トヨタ自動車は、世界最大の電気自動車(EV)市場である中国において、競争力を強化するため、現地のニーズに特化した新型EVを投入する方針を固めた。これは、中国市場でのEV販売で後れを取っているトヨタが、巻き返しを図るための重要な一手となる。
中国市場向け新型EVの詳細
トヨタは、中国市場向けに開発した新型EVを2024年内に発売する計画だ。この車両は、中国の消費者が求める航続距離や価格帯に合わせて設計されており、現地のバッテリーサプライヤーと協力して開発された。トヨタの中国事業責任者は、「中国市場のEV需要は急速に変化しており、われわれはそれに応える製品を提供する必要がある」と述べている。
新型EVは、トヨタのe-TNGAプラットフォームをベースに、中国市場向けに最適化される。具体的には、航続距離は500km以上を目標とし、価格は20万元(約400万円)以下に抑える方針だ。これにより、中国の大衆市場での競争力を高める狙いがある。
中国EV市場の競争激化
中国のEV市場は、BYDや蔚来汽車(NIO)などの地元メーカーが急成長しており、競争が激化している。2023年の中国新車販売に占めるEVの割合は約25%に達し、世界最大のEV市場となっている。トヨタは、これまでハイブリッド車(HV)に注力してきたが、EVシフトの加速に伴い、戦略の見直しを迫られている。

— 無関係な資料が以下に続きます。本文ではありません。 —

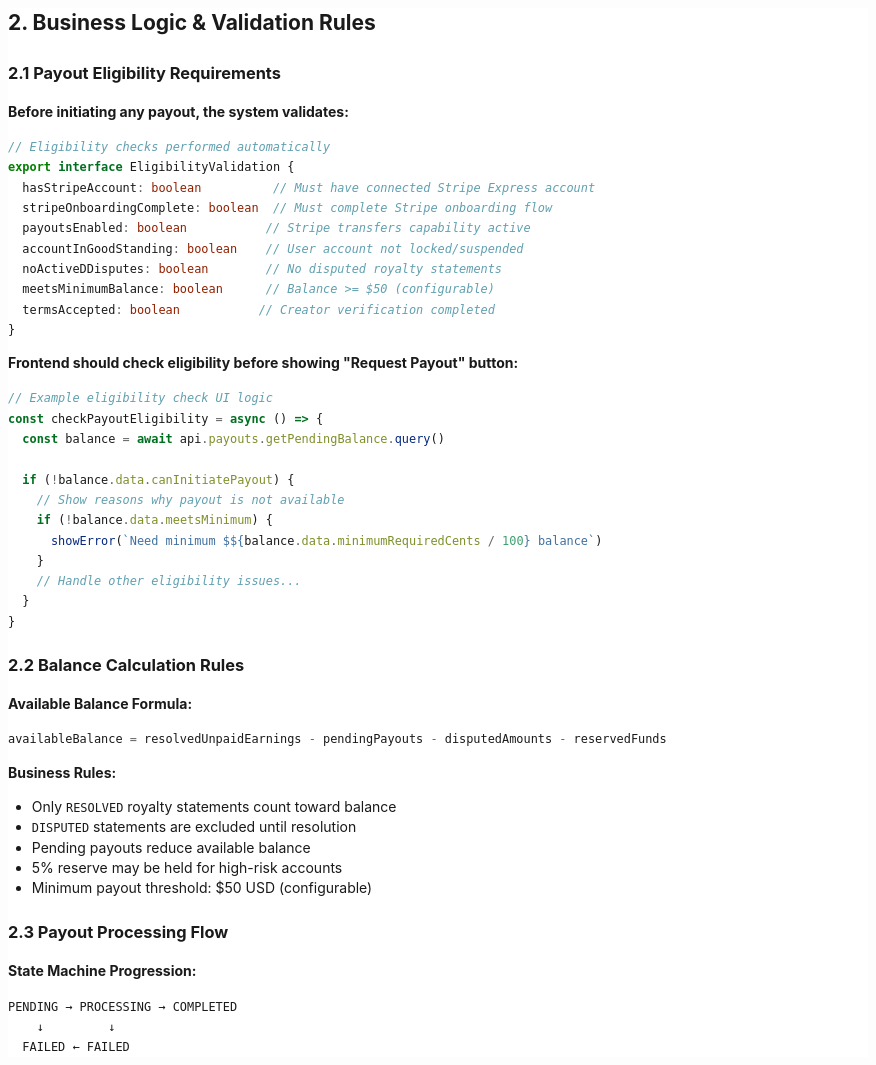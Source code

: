 
## 2. Business Logic & Validation Rules

### 2.1 Payout Eligibility Requirements

**Before initiating any payout, the system validates:**

```typescript
// Eligibility checks performed automatically
export interface EligibilityValidation {
  hasStripeAccount: boolean          // Must have connected Stripe Express account
  stripeOnboardingComplete: boolean  // Must complete Stripe onboarding flow  
  payoutsEnabled: boolean           // Stripe transfers capability active
  accountInGoodStanding: boolean    // User account not locked/suspended
  noActiveDDisputes: boolean        // No disputed royalty statements
  meetsMinimumBalance: boolean      // Balance >= $50 (configurable)
  termsAccepted: boolean           // Creator verification completed
}
```

**Frontend should check eligibility before showing "Request Payout" button:**

```typescript
// Example eligibility check UI logic
const checkPayoutEligibility = async () => {
  const balance = await api.payouts.getPendingBalance.query()
  
  if (!balance.data.canInitiatePayout) {
    // Show reasons why payout is not available
    if (!balance.data.meetsMinimum) {
      showError(`Need minimum $${balance.data.minimumRequiredCents / 100} balance`)
    }
    // Handle other eligibility issues...
  }
}
```

### 2.2 Balance Calculation Rules

**Available Balance Formula:**
```typescript
availableBalance = resolvedUnpaidEarnings - pendingPayouts - disputedAmounts - reservedFunds
```

**Business Rules:**
- Only `RESOLVED` royalty statements count toward balance
- `DISPUTED` statements are excluded until resolution
- Pending payouts reduce available balance
- 5% reserve may be held for high-risk accounts
- Minimum payout threshold: $50 USD (configurable)

### 2.3 Payout Processing Flow

**State Machine Progression:**
```typescript
PENDING → PROCESSING → COMPLETED
    ↓         ↓
  FAILED ← FAILED
```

業界アナリストは、「トヨタが中国市場で成功するためには、現地のニーズに合わせた製品開発と、スピード感のある投入が不可欠だ」と指摘する。トヨタは、2026年までに中国市場で10車種以上のEVを投入する計画を掲げており、今回の新型車はその第一弾となる。
トヨタのグローバルEV戦略
トヨタは、2026年までに全世界で年間150万台のEV販売を目指している。これは、2030年の目標である350万台の中間目標として設定された。中国市場は、その中でも最も重要な市場の一つと位置づけられており、今回の新型EV投入はその戦略の一環である。
トヨタの豊田章男会長は、「EVは重要な選択肢の一つだが、顧客の多様なニーズに応えるため、HVや燃料電池車(FCV)なども含めたマルチパスウェイ戦略を推進する」と述べている。しかし、中国市場ではEVシフトが急速に進んでおり、トヨタの戦略が奏功するかどうかが注目される。